--- START ---
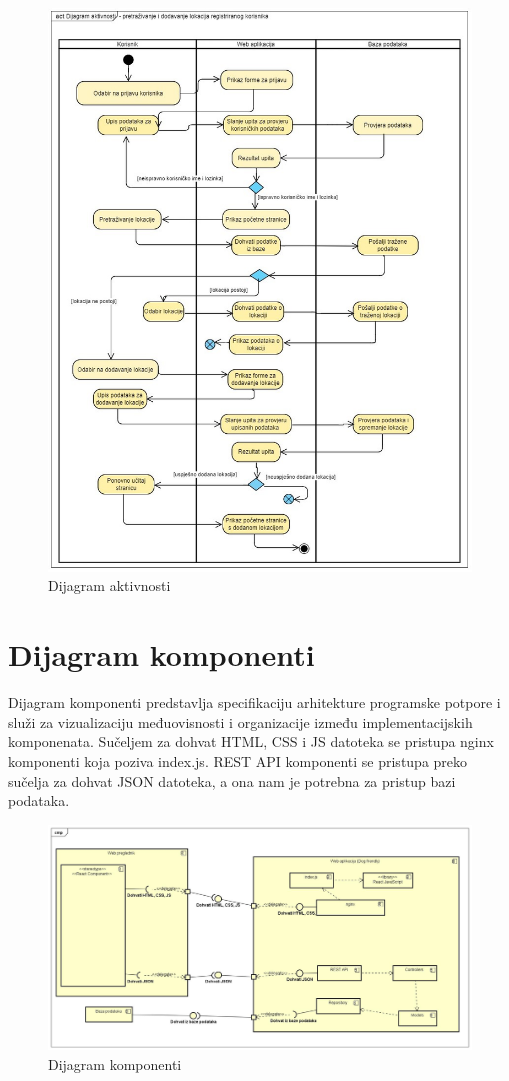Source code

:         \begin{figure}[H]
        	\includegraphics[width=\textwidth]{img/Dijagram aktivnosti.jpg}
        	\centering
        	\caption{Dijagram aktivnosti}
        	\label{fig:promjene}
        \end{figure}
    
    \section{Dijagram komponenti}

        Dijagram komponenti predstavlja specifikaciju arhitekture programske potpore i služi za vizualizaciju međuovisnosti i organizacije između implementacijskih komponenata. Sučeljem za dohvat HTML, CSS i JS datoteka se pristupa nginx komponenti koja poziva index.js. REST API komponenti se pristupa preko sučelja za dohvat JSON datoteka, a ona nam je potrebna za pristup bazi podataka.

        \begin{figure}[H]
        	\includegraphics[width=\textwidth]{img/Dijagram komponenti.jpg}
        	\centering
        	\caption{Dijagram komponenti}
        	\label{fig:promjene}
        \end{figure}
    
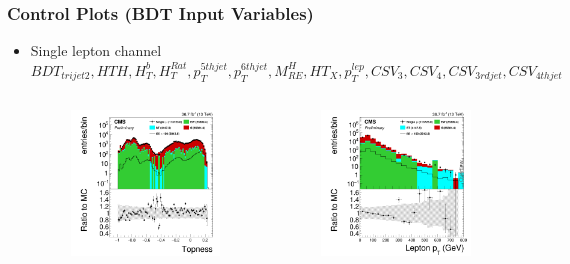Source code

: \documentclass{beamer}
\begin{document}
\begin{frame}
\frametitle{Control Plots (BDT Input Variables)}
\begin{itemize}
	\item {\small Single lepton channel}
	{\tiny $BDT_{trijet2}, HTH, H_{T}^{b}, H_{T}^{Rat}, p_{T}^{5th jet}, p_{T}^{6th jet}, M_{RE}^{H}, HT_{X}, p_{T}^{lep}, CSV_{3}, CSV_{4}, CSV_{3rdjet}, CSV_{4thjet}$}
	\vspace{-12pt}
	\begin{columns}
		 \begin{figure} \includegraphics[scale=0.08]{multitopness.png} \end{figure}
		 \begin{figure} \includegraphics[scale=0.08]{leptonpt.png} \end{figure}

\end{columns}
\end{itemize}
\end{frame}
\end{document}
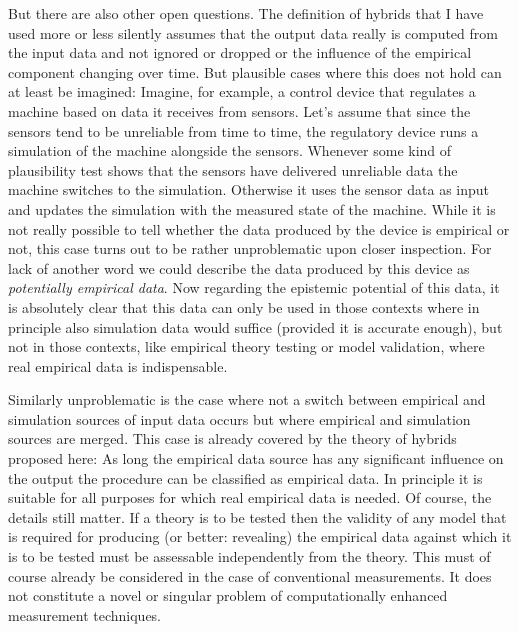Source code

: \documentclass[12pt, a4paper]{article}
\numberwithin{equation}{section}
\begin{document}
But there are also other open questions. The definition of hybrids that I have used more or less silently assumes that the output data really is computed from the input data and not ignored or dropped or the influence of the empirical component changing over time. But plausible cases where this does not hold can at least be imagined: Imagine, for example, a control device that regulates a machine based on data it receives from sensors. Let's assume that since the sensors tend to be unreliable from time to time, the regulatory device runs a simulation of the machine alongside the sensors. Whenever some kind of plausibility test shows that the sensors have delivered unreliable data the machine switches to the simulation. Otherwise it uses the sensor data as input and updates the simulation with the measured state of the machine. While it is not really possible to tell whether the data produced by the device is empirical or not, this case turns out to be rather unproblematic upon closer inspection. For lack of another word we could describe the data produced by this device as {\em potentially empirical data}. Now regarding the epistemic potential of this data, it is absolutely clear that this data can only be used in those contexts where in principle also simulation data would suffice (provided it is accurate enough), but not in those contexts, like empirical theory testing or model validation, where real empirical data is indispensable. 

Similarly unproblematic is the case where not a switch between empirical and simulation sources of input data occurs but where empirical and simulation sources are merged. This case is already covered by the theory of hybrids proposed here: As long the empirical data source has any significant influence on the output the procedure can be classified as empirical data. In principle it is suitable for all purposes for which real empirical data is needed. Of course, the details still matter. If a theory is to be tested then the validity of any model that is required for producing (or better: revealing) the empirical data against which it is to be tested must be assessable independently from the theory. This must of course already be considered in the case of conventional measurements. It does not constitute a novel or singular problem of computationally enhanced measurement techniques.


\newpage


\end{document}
--- END ---
* _EXERCISE OBJECTIVE_: Please reproduce the records above exactly and leave any picture behind.

* _REPLY_:
Source code

:         \begin{figure}[H]
        	\includegraphics[width=\textwidth]{img/Dijagram aktivnosti.jpg}
        	\centering
        	\caption{Dijagram aktivnosti}
        	\label{fig:promjene}
        \end{figure}
    
    \section{Dijagram komponenti}

        Dijagram komponenti predstavlja specifikaciju arhitekture programske potpore i služi za vizualizaciju međuovisnosti i organizacije između implementacijskih komponenata. Sučeljem za dohvat HTML, CSS i JS datoteka se pristupa nginx komponenti koja poziva index.js. REST API komponenti se pristupa preko sučelja za dohvat JSON datoteka, a ona nam je potrebna za pristup bazi podataka.

        \begin{figure}[H]
        	\includegraphics[width=\textwidth]{img/Dijagram komponenti.jpg}
        	\centering
        	\caption{Dijagram komponenti}
        	\label{fig:promjene}
        \end{figure}
    
Source code

: \documentclass{beamer}
\begin{document}
\begin{frame}
\frametitle{Control Plots (BDT Input Variables)}
\begin{itemize}
	\item {\small Single lepton channel}
	{\tiny $BDT_{trijet2}, HTH, H_{T}^{b}, H_{T}^{Rat}, p_{T}^{5th jet}, p_{T}^{6th jet}, M_{RE}^{H}, HT_{X}, p_{T}^{lep}, CSV_{3}, CSV_{4}, CSV_{3rdjet}, CSV_{4thjet}$}
	\vspace{-12pt}
	\begin{columns}
		 \begin{figure} \includegraphics[scale=0.08]{multitopness.png} \end{figure}
		 \begin{figure} \includegraphics[scale=0.08]{leptonpt.png} \end{figure}

\end{columns}
\end{itemize}
\end{frame}
\end{document}
Source code

: \documentclass[12pt, a4paper]{article}
\numberwithin{equation}{section}
\begin{document}
But there are also other open questions. The definition of hybrids that I have used more or less silently assumes that the output data really is computed from the input data and not ignored or dropped or the influence of the empirical component changing over time. But plausible cases where this does not hold can at least be imagined: Imagine, for example, a control device that regulates a machine based on data it receives from sensors. Let's assume that since the sensors tend to be unreliable from time to time, the regulatory device runs a simulation of the machine alongside the sensors. Whenever some kind of plausibility test shows that the sensors have delivered unreliable data the machine switches to the simulation. Otherwise it uses the sensor data as input and updates the simulation with the measured state of the machine. While it is not really possible to tell whether the data produced by the device is empirical or not, this case turns out to be rather unproblematic upon closer inspection. For lack of another word we could describe the data produced by this device as {\em potentially empirical data}. Now regarding the epistemic potential of this data, it is absolutely clear that this data can only be used in those contexts where in principle also simulation data would suffice (provided it is accurate enough), but not in those contexts, like empirical theory testing or model validation, where real empirical data is indispensable. 

Similarly unproblematic is the case where not a switch between empirical and simulation sources of input data occurs but where empirical and simulation sources are merged. This case is already covered by the theory of hybrids proposed here: As long the empirical data source has any significant influence on the output the procedure can be classified as empirical data. In principle it is suitable for all purposes for which real empirical data is needed. Of course, the details still matter. If a theory is to be tested then the validity of any model that is required for producing (or better: revealing) the empirical data against which it is to be tested must be assessable independently from the theory. This must of course already be considered in the case of conventional measurements. It does not constitute a novel or singular problem of computationally enhanced measurement techniques.


\newpage


\end{document}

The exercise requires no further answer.